Du champ au produit fini

Ce projet, lancé par les associés au sein de Food Pilot (Virginie Becquart et le dijonnais Didier Livio) entraîne dans son sillage plusieurs entreprises dijonnaises : Atol Conseil et développement, dirigée par Jean-Philippe Porcherot et très impliquée dans les problématiques agricoles, notamment à travers l’application MesParcelles qu’elle a conçu, et aussi la coopérative Dijon Céréales. À ces deux entités régionales s’ajoute Agdatahub qui gère notamment les consentements des agriculteurs quant au partage de données qu’ils fournissent. L’alliance de Food Pilot avec ces trois structures vise à faciliter la collecte des données agricoles, du champ au produit fini, dans le but de piloter l’impact environnemental de produits alimentaires. La baguette présentée au salon de l’agriculture est donc la première à bénéficier d’un score environnemental généré de cette manière, et basé sur des données réelles, tout au long de la chaîne de production. « Ce score environnemental, explique Christophe Richardot, directeur général de Dijon Céréales et de l’Alliance BFC (Dijon Céréales, Terre Comtoise et Bourgogne du Sud) va mettre en évidence les vertus de la filière locale qui va du blé de qualité que nos adhérents produisent, jusqu’au pain fabriqué par nos boulangeries. Dijon Céréales est ravi d’être associé à l’émergence de ce nouvel indicateur. Notre coopérative et l’Alliance BFC apportent leur valeur ajoutée, à travers leur savoir-faire en Recherche et développement (R & D) agronomique et la maîtrise de la traçabilité tout au long de la filière. Le tout avec notre équipe spécialisée, apte à valoriser les données agricoles ». Il faut conserver à l’esprit que ce lancement intervient alors que le gouvernement s’apprête à lancer, le 16 mars et au terme de plusieurs années d’expérimentation, l’affichage environnemental, appelé à devenir obligatoire à partir de 2025.

Intérêt stratégique

La législation va obliger les entreprises de l’agroalimentaire à faire preuve de responsabilité, pour elles-mêmes et leurs éventuels sous-traitants, sous peine, en cas de défaillance dans leur souci environnemental, de ne plus pouvoir, par exemple, candidater à des marchés publics.

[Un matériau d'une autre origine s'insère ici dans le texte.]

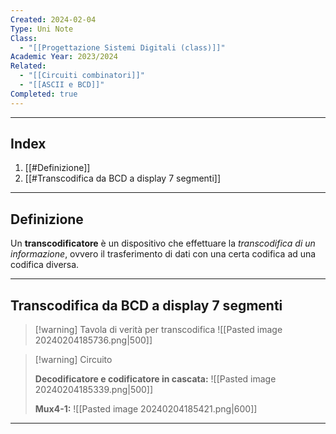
 ```yaml
---
Created: 2024-02-04
Type: Uni Note
Class:
  - "[[Progettazione Sistemi Digitali (class)]]"
Academic Year: 2023/2024
Related:
  - "[[Circuiti combinatori]]"
  - "[[ASCII e BCD]]"
Completed: true
---
```

---
## Index
1. [[#Definizione]]
2. [[#Transcodifica da BCD a display 7 segmenti]]

---
## Definizione
Un **transcodificatore** è un dispositivo che effettuare la *transcodifica di un informazione*, ovvero il trasferimento di dati con una certa codifica ad una codifica diversa.

---
## Transcodifica da BCD a display 7 segmenti 

>[!warning] Tavola di verità per transcodifica
> ![[Pasted image 20240204185736.png|500]]

>[!warning] Circuito
>
>**Decodificatore e codificatore in cascata:**
>![[Pasted image 20240204185339.png|500]]
>
>**Mux4-1:**
>![[Pasted image 20240204185421.png|600]]

---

La notion de valeur n’est donc pas une vue de l’esprit. « Food Pilot, précise Didier Livio, est une solution digitale permettant de piloter le progrès environnemental et la décarbonation des produits alimentaires, de la ferme au consommateur final, grâce à des données réelles et vérifiées ». Pour une entreprise comme Dijon Céréales, déjà dotée de fortes capacités de gestion des données agricoles, cette perspective est intéressante à plus d’un titre : « Au départ, souligne Frédéric Imbert, en charge de la R & D au sein d’Alliance BFC, nous utilisions les données pour réaliser des retours techniques et concevoir des Outils d’aide à la décision (OAD). Didier Livio est venu nous voir, il y a deux ans et nous a présenté son projet qui est d’un intérêt stratégique majeur pour nous. L’enjeu c’est que la valeur représentée par les données reste au maximum dans la chaîne, qu’elle ne s’échappe pas ». Cette chaîne, Dijon Céréales l’illustre bien en étant présent quasiment à tous les maillons pour la réalisation de sa baguette : le blé des agriculteurs adhérents, les moulins, les boulangeries à l’enseigne L’Atelier du Boulanger. Si l’on élargit le spectre, il apparaît également que la Bourgogne-Franche-Comté produit 15 % du blé meunier français : une proportion importante qui justifie que l’on veuille valoriser au maximum la filière. « Être associé au projet Food Pilot, conclut Frédéric Imbert, c’est aussi le moyen pour nous de faire évoluer notre accompagnement des agriculteurs afin de faire progresser l’enregistrement des pratiques agricoles. Conserver la valeur des données, c’est conserver un levier de pouvoir… » Au final, en associant des acteurs locaux, Food Pilot met aussi en avant le fait d’éviter que des données collectées en France alimentent des systèmes de notation environnementale conçus à l’autre bout du monde et finalement « hors-sol ».